"As Baby Boomers begin to realize their inheritances, we're about to see the greatest transfer of wealth in American history."
-- Tom Clapp, Chief Investment Officer First Investment Advisors
(Source: First Union Corporation press release March 12, 2001)
Frank stared at the check for a long time. It was made out to him and it was for more money than he had ever hoped to see at one time. Still, his first reaction was to send it back to the insurance company; he didn't want it. His second reaction was to buy Wendy a big diamond ring for their twenty-fifth anniversary. Instead, he put the check in his sock drawer and didn't say a word about the money to anyone for a month. (This and other stories in this article came from interviews over several years.)
What would you do if a check showed up one day for $100,000? You might want to give that question some serious thought. Over the next 20 years, report Emily Card and Adam Miller, authors of Managing Your Inheritance (Time Books, 1997), millions of Americans stand to receive, on average, between $90,000 and $130,000 each. You could be among that group. No, it's not the lottery or the ability to pick hot stocks on Wall Street. It's your inheritance, a gift from your parents or grandparents.
Today's super seniors, age 75 plus, are the richest generation in history. Not bad for a group that survived the Great Depression, won World War II and then went on to build the United States into the most affluent country on earth. Along the way, they amassed between $8 trillion and $11 trillion of their own...and they're planning to pass much of it on to the next generations.
Many people are unprepared to receive this money. Part of it has to do with contemporary attitudes towards money. Most of us today, unlike the generation that grew up in the 1930s and 40s, are more inclined to spend than save. "Unlike their frugal parents," say Card and Miller, "boomers have exhibited the lowest savings rate in recent history." They've also "amassed the highest debt in history."
Plus, it's difficult to remain objective over one's inheritance. Since the money is directly related to the death of a loved one, there's often a conflicting mixture of guilt and elation. "On one hand, I experienced a euphoric rush," said one man. "Suddenly, I could pay off bills, put a little aside, get off the financial treadmill. On the other, my mother had to die for me to receive the money."
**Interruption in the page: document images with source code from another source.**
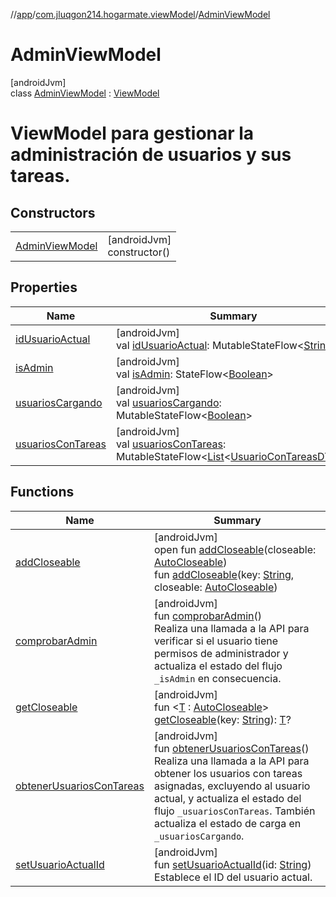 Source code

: //[app](../../../index.md)/[com.jluqgon214.hogarmate.viewModel](../index.md)/[AdminViewModel](index.md)

# AdminViewModel

[androidJvm]\
class [AdminViewModel](index.md) : [ViewModel](https://developer.android.com/reference/kotlin/androidx/lifecycle/ViewModel.html)

# ViewModel para gestionar la administración de usuarios y sus tareas.

## Constructors

| | |
|---|---|
| [AdminViewModel](-admin-view-model.md) | [androidJvm]<br>constructor() |

## Properties

| Name | Summary |
|---|---|
| [idUsuarioActual](id-usuario-actual.md) | [androidJvm]<br>val [idUsuarioActual](id-usuario-actual.md): MutableStateFlow&lt;[String](https://kotlinlang.org/api/latest/jvm/stdlib/kotlin-stdlib/kotlin/-string/index.html)?&gt; |
| [isAdmin](is-admin.md) | [androidJvm]<br>val [isAdmin](is-admin.md): StateFlow&lt;[Boolean](https://kotlinlang.org/api/latest/jvm/stdlib/kotlin-stdlib/kotlin/-boolean/index.html)&gt; |
| [usuariosCargando](usuarios-cargando.md) | [androidJvm]<br>val [usuariosCargando](usuarios-cargando.md): MutableStateFlow&lt;[Boolean](https://kotlinlang.org/api/latest/jvm/stdlib/kotlin-stdlib/kotlin/-boolean/index.html)&gt; |
| [usuariosConTareas](usuarios-con-tareas.md) | [androidJvm]<br>val [usuariosConTareas](usuarios-con-tareas.md): MutableStateFlow&lt;[List](https://kotlinlang.org/api/latest/jvm/stdlib/kotlin-stdlib/kotlin.collections/-list/index.html)&lt;[UsuarioConTareasDTO](../../com.jluqgon214.hogarmate.model.DTO/-usuario-con-tareas-d-t-o/index.md)&gt;&gt; |

## Functions

| Name | Summary |
|---|---|
| [addCloseable](../-theme-view-model/index.md#383812252%2FFunctions%2F-912451524) | [androidJvm]<br>open fun [addCloseable](../-theme-view-model/index.md#383812252%2FFunctions%2F-912451524)(closeable: [AutoCloseable](https://developer.android.com/reference/kotlin/java/lang/AutoCloseable.html))<br>fun [addCloseable](../-theme-view-model/index.md#1722490497%2FFunctions%2F-912451524)(key: [String](https://kotlinlang.org/api/latest/jvm/stdlib/kotlin-stdlib/kotlin/-string/index.html), closeable: [AutoCloseable](https://developer.android.com/reference/kotlin/java/lang/AutoCloseable.html)) |
| [comprobarAdmin](comprobar-admin.md) | [androidJvm]<br>fun [comprobarAdmin](comprobar-admin.md)()<br>Realiza una llamada a la API para verificar si el usuario tiene permisos de administrador y actualiza el estado del flujo `_isAdmin` en consecuencia. |
| [getCloseable](../-theme-view-model/index.md#1102255800%2FFunctions%2F-912451524) | [androidJvm]<br>fun &lt;[T](../-theme-view-model/index.md#1102255800%2FFunctions%2F-912451524) : [AutoCloseable](https://developer.android.com/reference/kotlin/java/lang/AutoCloseable.html)&gt; [getCloseable](../-theme-view-model/index.md#1102255800%2FFunctions%2F-912451524)(key: [String](https://kotlinlang.org/api/latest/jvm/stdlib/kotlin-stdlib/kotlin/-string/index.html)): [T](../-theme-view-model/index.md#1102255800%2FFunctions%2F-912451524)? |
| [obtenerUsuariosConTareas](obtener-usuarios-con-tareas.md) | [androidJvm]<br>fun [obtenerUsuariosConTareas](obtener-usuarios-con-tareas.md)()<br>Realiza una llamada a la API para obtener los usuarios con tareas asignadas, excluyendo al usuario actual, y actualiza el estado del flujo `_usuariosConTareas`. También actualiza el estado de carga en `_usuariosCargando`. |
| [setUsuarioActualId](set-usuario-actual-id.md) | [androidJvm]<br>fun [setUsuarioActualId](set-usuario-actual-id.md)(id: [String](https://kotlinlang.org/api/latest/jvm/stdlib/kotlin-stdlib/kotlin/-string/index.html))<br>Establece el ID del usuario actual. |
The consequences can be disastrous, whether the amount is a few thousand dollars or several million. When it comes to "windfall" money, points out entrepreneur Robert T. Kiyosaki, author of Rich Dad Poor Dad (Warner Books, 1998), many people "don't know what to do with it." He stresses that the money is often mismanaged or spent without planning. As a result, it's not uncommon for an entire inheritance to vanish within a year or two.